Lines from the one containing "on port 3000" through the end of the entries below: set them down exactly, both ends included, with nothing added.
Top of STUDY MATERIAL
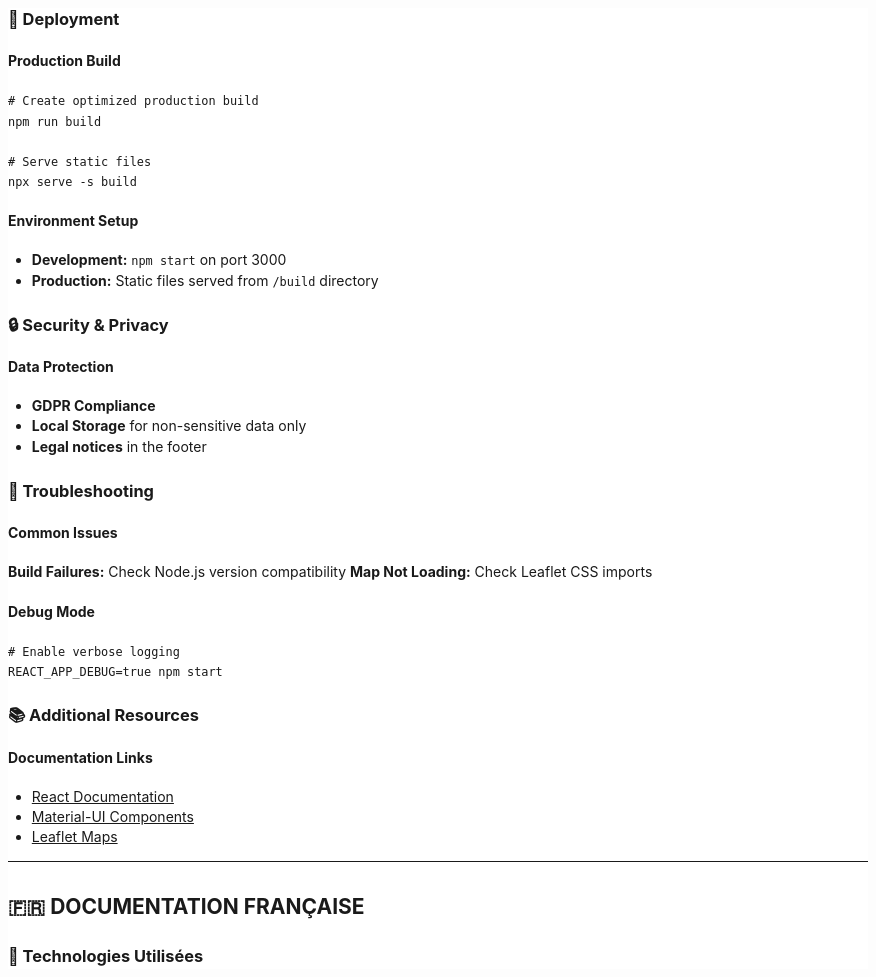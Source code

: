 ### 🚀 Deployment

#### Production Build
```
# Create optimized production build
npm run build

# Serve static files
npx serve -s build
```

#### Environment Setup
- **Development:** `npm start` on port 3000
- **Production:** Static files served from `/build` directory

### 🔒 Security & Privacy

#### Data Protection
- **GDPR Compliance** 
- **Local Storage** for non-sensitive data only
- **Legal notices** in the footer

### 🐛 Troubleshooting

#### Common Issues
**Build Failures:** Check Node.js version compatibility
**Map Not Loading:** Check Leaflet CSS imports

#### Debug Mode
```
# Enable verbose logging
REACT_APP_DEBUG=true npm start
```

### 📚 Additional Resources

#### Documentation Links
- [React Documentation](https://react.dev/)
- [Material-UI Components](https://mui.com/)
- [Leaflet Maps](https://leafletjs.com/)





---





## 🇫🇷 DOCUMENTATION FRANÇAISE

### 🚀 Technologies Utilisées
Bottom of STUDY MATERIAL
• [OUTPUT FOR THIS EXERCISE]:
- **Development:** `npm start` on port 3000
- **Production:** Static files served from `/build` directory

### 🔒 Security & Privacy

#### Data Protection
- **GDPR Compliance** 
- **Local Storage** for non-sensitive data only
- **Legal notices** in the footer

### 🐛 Troubleshooting

#### Common Issues
**Build Failures:** Check Node.js version compatibility
**Map Not Loading:** Check Leaflet CSS imports

#### Debug Mode
```
# Enable verbose logging
REACT_APP_DEBUG=true npm start
```

### 📚 Additional Resources

#### Documentation Links
- [React Documentation](https://react.dev/)
- [Material-UI Components](https://mui.com/)
- [Leaflet Maps](https://leafletjs.com/)





---





## 🇫🇷 DOCUMENTATION FRANÇAISE

### 🚀 Technologies Utilisées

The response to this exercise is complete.